• [DATASET RECORDS]

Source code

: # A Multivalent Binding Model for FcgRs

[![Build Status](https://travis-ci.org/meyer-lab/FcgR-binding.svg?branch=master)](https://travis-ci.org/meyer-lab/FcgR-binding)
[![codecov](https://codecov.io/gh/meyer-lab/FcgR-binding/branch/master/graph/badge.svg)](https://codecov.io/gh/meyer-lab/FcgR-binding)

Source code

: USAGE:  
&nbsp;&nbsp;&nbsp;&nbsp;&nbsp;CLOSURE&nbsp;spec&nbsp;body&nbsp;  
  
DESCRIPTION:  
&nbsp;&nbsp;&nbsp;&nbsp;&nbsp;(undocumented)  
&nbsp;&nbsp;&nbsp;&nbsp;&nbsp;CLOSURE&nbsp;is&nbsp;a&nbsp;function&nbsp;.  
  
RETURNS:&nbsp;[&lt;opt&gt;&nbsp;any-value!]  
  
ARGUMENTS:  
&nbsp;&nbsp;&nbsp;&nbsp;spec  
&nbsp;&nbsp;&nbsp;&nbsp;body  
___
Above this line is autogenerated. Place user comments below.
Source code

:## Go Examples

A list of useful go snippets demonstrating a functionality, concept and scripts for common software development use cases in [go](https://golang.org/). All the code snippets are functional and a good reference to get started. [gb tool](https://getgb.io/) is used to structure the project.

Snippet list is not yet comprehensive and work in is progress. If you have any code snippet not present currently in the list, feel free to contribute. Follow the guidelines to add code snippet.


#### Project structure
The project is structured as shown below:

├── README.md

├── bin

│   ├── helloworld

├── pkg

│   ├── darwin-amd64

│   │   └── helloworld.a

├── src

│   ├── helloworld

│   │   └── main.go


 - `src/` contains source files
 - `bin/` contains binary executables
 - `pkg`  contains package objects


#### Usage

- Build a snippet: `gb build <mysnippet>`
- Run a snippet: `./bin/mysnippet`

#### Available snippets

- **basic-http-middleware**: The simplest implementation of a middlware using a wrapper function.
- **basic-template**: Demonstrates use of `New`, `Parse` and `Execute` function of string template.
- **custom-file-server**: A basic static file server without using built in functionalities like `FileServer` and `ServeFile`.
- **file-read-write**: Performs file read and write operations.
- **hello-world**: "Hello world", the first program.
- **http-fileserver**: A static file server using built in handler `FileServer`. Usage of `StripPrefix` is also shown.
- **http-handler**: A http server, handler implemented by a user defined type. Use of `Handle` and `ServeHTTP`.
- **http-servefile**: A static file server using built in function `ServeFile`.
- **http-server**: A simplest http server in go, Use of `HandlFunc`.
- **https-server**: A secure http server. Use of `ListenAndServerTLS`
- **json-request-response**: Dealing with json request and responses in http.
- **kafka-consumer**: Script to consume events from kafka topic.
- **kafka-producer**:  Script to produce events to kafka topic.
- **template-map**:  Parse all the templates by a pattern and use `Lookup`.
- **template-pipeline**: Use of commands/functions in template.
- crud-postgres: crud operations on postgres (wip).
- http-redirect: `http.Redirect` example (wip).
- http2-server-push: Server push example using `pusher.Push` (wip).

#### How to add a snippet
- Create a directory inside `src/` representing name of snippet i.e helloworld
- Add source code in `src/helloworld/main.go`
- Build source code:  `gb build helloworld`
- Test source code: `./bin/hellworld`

• [WHAT YOU SHOULD DO] Search the entries for the word "branch" and copy every line that holds it.

• [EXPECTED ANSWER]
[![Build Status](https://travis-ci.org/meyer-lab/FcgR-binding.svg?branch=master)](https://travis-ci.org/meyer-lab/FcgR-binding)
[![codecov](https://codecov.io/gh/meyer-lab/FcgR-binding/branch/master/graph/badge.svg)](https://codecov.io/gh/meyer-lab/FcgR-binding)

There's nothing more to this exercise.